> [EXERCISE GOAL]: Quote exactly and only this range of lines in the data below: the line that holds "- Repúblicas/apartamentos estudantis" to the line that holds "- Operações monetárias", both included.
--- START ---
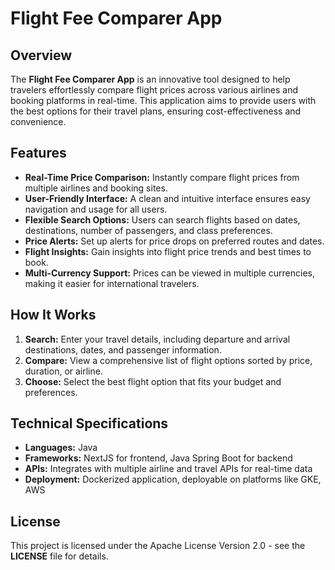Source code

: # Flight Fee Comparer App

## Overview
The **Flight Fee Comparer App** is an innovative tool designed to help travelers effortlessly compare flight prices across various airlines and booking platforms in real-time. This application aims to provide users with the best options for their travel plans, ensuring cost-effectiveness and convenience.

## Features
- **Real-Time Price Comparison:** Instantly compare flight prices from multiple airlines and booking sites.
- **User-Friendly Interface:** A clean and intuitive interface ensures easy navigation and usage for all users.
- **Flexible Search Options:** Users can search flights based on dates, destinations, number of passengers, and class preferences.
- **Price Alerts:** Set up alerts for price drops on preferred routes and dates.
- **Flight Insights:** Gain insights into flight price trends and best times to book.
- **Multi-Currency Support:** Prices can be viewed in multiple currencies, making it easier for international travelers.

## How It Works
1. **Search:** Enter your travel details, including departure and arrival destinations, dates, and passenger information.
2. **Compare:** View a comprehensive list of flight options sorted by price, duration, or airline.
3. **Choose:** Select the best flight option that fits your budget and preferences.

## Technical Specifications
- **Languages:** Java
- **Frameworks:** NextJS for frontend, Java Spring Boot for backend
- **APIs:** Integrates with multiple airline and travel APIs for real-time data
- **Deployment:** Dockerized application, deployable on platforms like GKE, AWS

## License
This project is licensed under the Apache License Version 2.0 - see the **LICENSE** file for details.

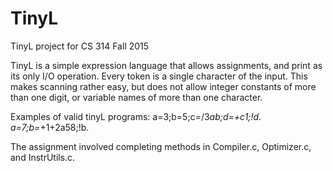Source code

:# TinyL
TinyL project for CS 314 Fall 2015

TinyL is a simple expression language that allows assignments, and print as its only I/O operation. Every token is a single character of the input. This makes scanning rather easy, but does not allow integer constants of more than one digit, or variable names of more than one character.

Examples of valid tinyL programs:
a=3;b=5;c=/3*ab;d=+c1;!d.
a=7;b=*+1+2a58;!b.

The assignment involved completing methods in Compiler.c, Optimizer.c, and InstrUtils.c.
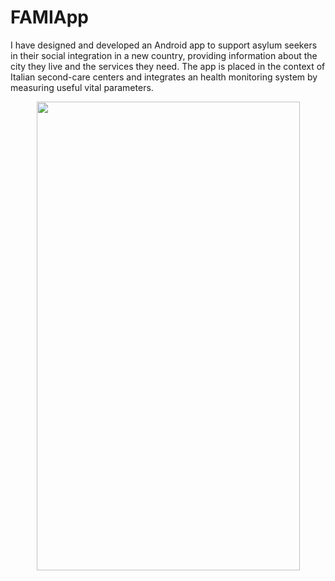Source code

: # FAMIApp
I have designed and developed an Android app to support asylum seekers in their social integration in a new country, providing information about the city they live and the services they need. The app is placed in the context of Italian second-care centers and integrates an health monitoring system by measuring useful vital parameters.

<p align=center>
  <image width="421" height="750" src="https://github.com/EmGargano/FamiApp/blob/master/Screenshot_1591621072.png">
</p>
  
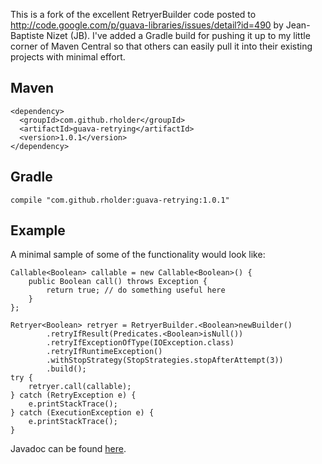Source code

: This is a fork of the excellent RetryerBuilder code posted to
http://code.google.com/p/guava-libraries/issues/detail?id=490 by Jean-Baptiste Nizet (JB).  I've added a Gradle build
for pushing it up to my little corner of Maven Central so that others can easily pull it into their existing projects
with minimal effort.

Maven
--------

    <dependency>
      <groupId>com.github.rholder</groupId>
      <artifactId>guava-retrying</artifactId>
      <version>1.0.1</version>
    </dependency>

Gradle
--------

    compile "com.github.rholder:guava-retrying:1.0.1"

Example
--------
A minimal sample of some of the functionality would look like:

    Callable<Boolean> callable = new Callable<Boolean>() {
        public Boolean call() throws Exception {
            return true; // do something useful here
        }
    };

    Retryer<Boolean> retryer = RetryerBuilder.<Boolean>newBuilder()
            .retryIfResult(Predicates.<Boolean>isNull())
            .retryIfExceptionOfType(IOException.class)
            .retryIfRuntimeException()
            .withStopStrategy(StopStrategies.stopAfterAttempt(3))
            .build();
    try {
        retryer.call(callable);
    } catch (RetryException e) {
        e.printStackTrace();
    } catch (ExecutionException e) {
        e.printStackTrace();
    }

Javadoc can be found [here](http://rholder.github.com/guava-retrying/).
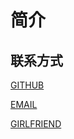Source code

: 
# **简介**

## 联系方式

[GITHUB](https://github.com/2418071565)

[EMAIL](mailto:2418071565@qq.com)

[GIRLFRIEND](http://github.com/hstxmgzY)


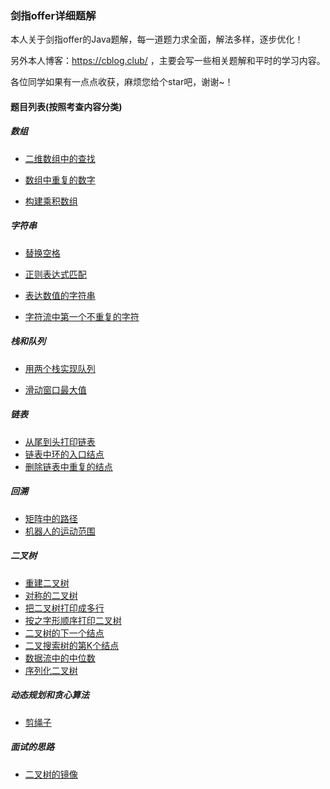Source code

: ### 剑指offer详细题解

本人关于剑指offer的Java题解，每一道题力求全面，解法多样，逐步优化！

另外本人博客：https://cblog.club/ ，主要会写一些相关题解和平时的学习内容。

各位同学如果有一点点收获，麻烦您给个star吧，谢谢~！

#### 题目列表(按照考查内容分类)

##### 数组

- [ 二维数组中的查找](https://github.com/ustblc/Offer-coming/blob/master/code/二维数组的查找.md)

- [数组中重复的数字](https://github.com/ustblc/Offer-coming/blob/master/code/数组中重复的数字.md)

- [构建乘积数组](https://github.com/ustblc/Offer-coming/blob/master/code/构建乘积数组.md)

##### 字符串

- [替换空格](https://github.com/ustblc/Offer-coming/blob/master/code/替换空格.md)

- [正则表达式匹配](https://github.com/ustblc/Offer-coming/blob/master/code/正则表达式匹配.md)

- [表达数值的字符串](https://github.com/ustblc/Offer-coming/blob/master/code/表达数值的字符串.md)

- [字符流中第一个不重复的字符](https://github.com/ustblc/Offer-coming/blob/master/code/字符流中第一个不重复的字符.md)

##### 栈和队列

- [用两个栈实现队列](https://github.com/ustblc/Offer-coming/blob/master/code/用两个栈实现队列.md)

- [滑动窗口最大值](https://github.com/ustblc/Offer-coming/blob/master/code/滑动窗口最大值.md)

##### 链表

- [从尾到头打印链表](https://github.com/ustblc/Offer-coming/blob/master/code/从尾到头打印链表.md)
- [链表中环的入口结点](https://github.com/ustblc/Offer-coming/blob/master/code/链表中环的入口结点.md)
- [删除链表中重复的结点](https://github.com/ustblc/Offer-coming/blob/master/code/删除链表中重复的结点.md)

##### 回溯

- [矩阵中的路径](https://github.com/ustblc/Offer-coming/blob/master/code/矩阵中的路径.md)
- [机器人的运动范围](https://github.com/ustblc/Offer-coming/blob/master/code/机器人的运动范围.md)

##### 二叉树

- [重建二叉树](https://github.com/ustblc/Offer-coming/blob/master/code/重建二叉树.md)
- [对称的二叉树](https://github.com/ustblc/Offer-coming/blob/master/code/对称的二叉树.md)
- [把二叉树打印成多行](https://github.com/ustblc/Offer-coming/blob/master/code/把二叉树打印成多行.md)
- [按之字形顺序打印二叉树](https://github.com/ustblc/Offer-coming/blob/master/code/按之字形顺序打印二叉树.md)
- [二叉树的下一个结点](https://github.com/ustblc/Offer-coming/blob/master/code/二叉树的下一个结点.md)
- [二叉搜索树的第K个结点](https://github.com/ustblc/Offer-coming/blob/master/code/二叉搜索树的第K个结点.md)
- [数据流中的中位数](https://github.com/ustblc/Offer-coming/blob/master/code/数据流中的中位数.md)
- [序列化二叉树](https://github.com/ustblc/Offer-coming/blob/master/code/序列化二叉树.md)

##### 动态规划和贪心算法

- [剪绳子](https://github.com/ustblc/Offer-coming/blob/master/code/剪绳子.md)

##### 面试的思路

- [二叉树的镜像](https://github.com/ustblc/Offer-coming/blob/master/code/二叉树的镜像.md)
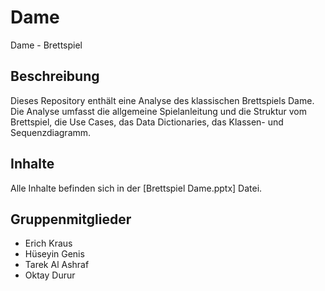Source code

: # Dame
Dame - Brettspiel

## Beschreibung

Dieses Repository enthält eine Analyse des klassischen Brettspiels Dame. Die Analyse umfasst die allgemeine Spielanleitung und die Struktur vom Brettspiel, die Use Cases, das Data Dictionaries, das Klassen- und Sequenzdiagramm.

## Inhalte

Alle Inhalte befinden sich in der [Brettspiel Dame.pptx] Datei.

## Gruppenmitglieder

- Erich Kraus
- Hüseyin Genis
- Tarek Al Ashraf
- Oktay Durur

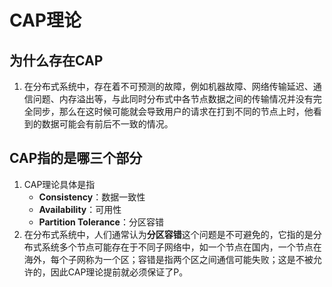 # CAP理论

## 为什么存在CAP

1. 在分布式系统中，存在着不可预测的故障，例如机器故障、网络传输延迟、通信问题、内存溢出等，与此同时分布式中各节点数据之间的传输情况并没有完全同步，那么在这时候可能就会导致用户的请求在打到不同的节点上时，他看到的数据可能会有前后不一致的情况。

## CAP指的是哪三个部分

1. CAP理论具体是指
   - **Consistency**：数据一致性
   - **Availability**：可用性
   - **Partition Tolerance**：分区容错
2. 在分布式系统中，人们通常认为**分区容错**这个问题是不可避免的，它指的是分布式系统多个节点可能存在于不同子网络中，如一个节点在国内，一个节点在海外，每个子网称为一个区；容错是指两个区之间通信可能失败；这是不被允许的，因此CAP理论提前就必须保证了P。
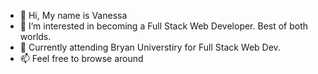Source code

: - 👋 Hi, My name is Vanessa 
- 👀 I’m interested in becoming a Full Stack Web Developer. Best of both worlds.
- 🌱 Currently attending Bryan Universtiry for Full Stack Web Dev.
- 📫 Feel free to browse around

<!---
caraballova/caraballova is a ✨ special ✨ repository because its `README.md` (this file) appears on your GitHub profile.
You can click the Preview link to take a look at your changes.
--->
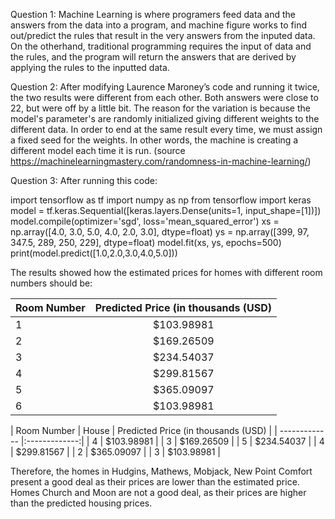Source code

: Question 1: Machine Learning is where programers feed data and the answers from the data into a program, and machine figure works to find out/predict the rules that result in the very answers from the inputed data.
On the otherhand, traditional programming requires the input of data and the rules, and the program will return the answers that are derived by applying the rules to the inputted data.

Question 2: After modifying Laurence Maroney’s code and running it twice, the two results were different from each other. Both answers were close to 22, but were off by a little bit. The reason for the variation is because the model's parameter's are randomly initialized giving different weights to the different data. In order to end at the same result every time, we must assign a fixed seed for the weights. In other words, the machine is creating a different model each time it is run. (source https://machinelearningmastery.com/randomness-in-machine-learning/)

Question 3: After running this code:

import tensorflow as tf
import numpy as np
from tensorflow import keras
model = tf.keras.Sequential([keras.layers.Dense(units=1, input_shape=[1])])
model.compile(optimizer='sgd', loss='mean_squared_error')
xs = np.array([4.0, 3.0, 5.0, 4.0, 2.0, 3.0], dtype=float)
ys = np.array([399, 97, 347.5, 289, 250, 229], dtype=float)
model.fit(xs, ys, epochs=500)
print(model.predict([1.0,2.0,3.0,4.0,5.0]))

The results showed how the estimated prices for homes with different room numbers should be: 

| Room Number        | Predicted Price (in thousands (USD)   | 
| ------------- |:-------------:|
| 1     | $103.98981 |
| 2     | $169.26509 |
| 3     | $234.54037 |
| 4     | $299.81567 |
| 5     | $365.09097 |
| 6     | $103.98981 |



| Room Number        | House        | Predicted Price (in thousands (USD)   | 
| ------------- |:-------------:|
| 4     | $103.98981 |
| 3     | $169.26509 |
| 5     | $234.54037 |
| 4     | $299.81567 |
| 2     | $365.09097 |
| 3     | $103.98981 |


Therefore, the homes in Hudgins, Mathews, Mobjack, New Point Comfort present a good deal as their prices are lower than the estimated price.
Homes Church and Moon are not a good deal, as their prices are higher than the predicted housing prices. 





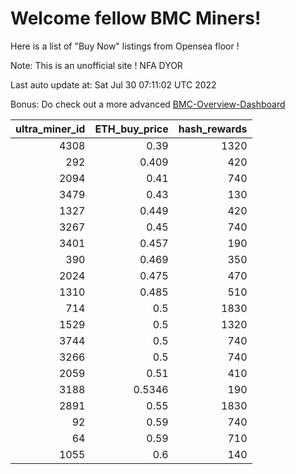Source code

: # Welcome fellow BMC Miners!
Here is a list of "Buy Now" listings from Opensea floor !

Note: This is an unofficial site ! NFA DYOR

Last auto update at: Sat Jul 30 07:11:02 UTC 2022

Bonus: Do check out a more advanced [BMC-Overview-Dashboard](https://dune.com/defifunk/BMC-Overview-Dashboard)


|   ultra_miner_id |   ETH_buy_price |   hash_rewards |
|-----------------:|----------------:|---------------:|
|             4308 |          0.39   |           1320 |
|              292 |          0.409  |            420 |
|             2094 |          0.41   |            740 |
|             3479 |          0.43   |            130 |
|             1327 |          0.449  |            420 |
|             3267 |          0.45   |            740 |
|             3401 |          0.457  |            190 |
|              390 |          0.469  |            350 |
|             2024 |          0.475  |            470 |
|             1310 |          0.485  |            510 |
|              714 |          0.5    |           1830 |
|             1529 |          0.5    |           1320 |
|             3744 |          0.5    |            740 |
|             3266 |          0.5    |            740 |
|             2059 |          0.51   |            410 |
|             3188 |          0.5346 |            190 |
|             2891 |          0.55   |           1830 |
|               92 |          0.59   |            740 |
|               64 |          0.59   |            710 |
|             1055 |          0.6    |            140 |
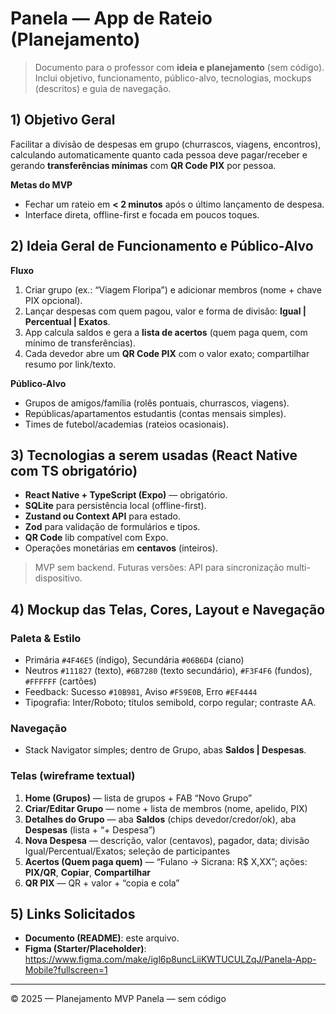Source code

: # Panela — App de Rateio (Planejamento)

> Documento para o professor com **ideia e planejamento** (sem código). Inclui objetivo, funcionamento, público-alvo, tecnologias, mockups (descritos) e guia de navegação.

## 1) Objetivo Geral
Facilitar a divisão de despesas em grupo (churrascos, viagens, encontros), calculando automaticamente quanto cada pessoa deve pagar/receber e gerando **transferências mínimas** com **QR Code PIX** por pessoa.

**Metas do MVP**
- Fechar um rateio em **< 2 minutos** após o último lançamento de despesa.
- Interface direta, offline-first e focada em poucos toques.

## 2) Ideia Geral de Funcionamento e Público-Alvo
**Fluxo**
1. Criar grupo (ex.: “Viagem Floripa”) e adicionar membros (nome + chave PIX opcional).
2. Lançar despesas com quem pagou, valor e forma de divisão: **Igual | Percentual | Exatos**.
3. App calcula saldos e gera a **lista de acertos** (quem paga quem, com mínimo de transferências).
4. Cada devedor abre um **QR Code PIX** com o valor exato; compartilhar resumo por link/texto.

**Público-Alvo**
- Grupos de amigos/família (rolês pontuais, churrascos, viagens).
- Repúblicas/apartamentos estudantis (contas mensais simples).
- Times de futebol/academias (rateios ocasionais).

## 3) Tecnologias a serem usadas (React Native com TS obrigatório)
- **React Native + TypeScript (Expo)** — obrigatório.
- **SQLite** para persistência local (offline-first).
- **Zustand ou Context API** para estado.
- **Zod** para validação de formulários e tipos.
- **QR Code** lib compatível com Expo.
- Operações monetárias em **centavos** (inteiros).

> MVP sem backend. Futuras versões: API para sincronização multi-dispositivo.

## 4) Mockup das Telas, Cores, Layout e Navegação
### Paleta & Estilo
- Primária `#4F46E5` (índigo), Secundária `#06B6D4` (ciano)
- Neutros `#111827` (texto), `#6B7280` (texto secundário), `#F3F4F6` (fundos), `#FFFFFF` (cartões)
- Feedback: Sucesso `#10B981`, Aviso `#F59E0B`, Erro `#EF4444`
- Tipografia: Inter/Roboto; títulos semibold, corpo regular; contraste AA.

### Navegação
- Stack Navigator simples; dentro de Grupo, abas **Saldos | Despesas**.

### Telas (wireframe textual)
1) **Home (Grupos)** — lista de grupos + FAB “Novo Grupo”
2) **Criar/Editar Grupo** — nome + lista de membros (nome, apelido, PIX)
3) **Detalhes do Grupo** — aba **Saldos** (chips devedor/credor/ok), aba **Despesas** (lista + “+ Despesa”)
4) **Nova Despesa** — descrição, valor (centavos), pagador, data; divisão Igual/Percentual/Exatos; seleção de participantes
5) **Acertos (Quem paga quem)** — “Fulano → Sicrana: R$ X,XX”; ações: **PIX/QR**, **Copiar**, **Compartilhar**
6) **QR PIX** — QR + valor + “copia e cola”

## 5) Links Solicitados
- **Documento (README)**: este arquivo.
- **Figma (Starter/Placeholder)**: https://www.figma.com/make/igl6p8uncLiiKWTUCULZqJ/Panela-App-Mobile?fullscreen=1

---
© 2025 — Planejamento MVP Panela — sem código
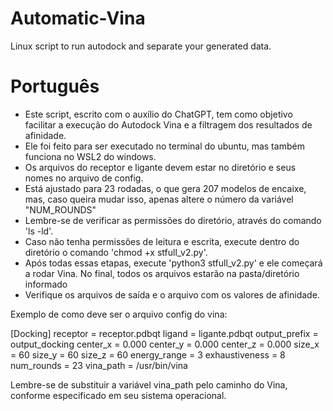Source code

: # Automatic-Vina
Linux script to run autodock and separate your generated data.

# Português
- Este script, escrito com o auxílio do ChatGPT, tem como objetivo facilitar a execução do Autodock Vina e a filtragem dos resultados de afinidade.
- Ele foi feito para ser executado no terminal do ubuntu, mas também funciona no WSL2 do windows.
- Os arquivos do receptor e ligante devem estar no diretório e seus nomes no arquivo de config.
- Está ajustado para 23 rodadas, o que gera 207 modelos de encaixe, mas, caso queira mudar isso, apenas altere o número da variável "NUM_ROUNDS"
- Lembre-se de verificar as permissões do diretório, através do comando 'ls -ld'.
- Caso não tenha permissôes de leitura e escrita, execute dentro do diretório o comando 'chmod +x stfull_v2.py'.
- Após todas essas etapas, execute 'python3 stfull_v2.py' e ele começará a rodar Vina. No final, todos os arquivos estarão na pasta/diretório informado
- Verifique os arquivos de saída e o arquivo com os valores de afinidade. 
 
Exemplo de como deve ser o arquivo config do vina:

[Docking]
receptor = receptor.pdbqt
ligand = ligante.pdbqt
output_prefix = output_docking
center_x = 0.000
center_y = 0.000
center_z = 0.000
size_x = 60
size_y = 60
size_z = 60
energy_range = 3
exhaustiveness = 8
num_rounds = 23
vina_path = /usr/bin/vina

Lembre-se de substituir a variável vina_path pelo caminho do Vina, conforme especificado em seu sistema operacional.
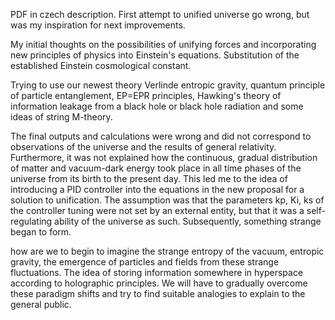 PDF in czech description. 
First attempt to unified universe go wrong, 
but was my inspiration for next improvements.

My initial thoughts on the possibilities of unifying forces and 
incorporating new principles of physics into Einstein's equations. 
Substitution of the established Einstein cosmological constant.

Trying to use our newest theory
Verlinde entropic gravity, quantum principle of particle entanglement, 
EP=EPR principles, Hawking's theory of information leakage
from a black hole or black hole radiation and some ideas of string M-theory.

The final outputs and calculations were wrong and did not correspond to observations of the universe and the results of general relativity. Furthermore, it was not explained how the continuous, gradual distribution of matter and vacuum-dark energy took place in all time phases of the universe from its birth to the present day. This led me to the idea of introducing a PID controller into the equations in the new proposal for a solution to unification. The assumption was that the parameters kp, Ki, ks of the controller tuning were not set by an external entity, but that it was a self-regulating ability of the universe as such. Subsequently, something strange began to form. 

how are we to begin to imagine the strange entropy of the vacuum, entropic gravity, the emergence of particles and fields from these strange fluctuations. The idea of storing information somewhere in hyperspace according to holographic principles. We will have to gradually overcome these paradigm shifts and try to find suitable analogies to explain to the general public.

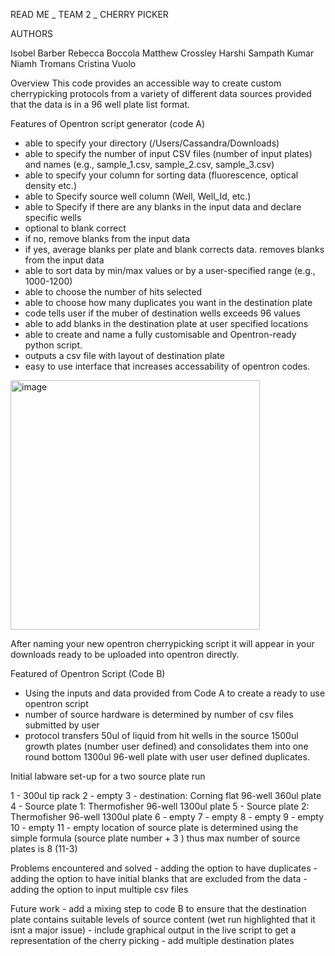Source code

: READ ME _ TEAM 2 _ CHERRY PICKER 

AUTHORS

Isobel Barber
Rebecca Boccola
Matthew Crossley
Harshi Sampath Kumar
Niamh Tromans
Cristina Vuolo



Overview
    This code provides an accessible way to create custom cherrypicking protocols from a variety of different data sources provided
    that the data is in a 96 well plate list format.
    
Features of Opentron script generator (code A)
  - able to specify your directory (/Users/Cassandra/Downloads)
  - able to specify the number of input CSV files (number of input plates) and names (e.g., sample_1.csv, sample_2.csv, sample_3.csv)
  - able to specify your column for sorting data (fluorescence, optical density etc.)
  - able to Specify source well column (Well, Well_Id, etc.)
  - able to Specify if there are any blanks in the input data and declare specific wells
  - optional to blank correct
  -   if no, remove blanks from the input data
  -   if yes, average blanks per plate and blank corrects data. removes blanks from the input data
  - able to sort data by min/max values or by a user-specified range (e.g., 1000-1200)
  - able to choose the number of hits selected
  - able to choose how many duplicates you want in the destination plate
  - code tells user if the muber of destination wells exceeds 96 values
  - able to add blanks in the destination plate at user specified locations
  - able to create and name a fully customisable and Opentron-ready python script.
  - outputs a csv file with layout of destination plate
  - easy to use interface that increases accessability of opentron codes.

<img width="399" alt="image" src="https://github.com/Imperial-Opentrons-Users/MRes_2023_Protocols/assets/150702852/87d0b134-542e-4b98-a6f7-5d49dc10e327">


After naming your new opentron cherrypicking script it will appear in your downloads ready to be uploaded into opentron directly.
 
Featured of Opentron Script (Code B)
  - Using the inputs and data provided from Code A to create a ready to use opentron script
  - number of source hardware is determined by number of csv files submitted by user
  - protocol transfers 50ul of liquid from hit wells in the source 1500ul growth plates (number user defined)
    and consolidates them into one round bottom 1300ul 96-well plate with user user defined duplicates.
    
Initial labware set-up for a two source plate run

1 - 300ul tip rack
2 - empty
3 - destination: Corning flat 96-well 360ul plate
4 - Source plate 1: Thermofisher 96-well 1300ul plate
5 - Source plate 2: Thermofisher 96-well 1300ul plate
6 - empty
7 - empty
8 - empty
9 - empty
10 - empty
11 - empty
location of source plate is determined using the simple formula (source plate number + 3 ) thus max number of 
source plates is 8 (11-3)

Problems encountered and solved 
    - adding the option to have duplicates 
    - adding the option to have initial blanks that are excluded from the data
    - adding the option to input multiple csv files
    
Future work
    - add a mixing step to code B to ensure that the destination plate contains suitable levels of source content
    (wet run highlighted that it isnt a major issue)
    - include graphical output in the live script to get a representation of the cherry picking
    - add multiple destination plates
--- END ---
> [ANSWER TO THE EXERCISE]:
- Repúblicas/apartamentos estudantis (contas mensais simples).
- Times de futebol/academias (rateios ocasionais).

## 3) Tecnologias a serem usadas (React Native com TS obrigatório)
- **React Native + TypeScript (Expo)** — obrigatório.
- **SQLite** para persistência local (offline-first).
- **Zustand ou Context API** para estado.
- **Zod** para validação de formulários e tipos.
- **QR Code** lib compatível com Expo.
- Operações monetárias em **centavos** (inteiros).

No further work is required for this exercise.